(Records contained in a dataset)
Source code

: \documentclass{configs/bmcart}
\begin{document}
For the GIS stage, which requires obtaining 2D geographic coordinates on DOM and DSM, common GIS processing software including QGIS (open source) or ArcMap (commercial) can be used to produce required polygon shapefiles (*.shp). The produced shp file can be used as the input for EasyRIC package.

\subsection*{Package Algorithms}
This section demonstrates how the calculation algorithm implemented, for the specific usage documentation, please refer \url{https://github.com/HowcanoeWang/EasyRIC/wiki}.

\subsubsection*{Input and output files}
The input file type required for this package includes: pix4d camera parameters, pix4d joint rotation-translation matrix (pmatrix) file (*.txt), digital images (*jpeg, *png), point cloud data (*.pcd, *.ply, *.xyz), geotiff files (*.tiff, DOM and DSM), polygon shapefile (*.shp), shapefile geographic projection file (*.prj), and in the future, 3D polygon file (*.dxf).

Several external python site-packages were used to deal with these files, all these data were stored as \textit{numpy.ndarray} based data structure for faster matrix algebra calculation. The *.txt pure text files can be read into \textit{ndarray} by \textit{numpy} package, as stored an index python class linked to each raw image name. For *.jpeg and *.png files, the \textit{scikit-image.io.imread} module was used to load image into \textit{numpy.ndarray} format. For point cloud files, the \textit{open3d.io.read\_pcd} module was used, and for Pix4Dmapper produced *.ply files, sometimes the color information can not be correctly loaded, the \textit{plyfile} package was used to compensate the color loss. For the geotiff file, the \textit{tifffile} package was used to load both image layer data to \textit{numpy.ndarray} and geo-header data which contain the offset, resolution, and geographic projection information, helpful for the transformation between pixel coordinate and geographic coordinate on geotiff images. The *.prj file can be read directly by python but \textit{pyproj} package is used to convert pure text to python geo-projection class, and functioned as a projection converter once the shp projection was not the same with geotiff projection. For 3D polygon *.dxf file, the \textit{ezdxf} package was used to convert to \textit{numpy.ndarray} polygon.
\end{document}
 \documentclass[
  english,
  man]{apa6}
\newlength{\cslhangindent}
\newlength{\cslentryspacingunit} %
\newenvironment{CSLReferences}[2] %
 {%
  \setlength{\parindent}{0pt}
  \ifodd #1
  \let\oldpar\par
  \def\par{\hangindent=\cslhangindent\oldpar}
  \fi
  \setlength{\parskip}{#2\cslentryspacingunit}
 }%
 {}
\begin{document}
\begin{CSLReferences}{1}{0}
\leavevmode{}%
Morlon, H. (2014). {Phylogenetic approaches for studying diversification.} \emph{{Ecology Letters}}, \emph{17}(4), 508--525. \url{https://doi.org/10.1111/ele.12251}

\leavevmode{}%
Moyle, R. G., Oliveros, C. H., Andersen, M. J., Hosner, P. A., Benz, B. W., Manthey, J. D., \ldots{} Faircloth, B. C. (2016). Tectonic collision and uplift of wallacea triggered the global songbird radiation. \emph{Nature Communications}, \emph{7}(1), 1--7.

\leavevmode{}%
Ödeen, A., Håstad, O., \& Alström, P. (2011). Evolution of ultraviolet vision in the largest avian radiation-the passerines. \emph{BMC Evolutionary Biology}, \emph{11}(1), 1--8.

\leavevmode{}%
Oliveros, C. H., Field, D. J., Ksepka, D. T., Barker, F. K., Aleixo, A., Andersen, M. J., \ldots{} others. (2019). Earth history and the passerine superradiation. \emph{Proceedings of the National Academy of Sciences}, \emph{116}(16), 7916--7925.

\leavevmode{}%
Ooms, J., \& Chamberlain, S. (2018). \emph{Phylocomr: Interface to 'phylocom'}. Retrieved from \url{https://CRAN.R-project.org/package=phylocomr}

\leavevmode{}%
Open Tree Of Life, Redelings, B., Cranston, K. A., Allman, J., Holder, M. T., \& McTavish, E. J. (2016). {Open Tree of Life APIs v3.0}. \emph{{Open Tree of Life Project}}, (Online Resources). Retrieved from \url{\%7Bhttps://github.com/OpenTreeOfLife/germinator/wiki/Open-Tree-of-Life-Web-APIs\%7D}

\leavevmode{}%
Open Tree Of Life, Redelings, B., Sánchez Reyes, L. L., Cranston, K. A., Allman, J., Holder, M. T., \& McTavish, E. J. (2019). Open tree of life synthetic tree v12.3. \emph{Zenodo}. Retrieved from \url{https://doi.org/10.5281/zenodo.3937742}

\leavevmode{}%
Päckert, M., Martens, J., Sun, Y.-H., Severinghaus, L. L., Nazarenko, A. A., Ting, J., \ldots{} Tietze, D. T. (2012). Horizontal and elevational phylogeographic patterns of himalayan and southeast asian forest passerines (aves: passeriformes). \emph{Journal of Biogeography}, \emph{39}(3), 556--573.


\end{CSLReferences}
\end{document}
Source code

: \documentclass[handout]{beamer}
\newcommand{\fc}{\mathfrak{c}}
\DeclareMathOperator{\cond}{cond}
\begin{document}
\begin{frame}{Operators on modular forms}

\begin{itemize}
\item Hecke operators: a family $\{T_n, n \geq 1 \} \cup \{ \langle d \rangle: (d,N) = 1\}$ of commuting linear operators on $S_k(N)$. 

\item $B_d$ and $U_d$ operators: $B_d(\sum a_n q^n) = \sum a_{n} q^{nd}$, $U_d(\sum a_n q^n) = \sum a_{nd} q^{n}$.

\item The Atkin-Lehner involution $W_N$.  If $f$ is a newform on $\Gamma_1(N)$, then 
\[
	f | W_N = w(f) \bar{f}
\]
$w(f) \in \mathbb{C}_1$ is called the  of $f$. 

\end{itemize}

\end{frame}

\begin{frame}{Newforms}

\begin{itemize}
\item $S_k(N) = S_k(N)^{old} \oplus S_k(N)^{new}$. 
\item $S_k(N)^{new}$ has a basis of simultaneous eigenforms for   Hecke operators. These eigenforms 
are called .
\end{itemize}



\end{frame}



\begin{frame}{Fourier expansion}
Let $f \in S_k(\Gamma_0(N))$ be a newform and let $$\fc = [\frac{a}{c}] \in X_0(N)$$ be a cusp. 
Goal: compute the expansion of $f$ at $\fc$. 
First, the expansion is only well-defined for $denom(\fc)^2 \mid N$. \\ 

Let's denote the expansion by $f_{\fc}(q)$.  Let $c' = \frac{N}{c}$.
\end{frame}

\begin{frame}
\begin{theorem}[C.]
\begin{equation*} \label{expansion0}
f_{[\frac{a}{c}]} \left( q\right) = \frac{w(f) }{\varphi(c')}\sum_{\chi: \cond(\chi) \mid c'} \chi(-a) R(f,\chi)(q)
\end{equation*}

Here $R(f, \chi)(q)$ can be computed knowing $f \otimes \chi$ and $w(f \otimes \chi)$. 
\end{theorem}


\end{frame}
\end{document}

Task directions
Your answer consists solely of the lines from the top of the records above through the line that contains "The input file", each echoed exactly.

Exercise answer
Source code

: \documentclass{configs/bmcart}
\begin{document}
For the GIS stage, which requires obtaining 2D geographic coordinates on DOM and DSM, common GIS processing software including QGIS (open source) or ArcMap (commercial) can be used to produce required polygon shapefiles (*.shp). The produced shp file can be used as the input for EasyRIC package.

\subsection*{Package Algorithms}
This section demonstrates how the calculation algorithm implemented, for the specific usage documentation, please refer \url{https://github.com/HowcanoeWang/EasyRIC/wiki}.

\subsubsection*{Input and output files}
The input file type required for this package includes: pix4d camera parameters, pix4d joint rotation-translation matrix (pmatrix) file (*.txt), digital images (*jpeg, *png), point cloud data (*.pcd, *.ply, *.xyz), geotiff files (*.tiff, DOM and DSM), polygon shapefile (*.shp), shapefile geographic projection file (*.prj), and in the future, 3D polygon file (*.dxf).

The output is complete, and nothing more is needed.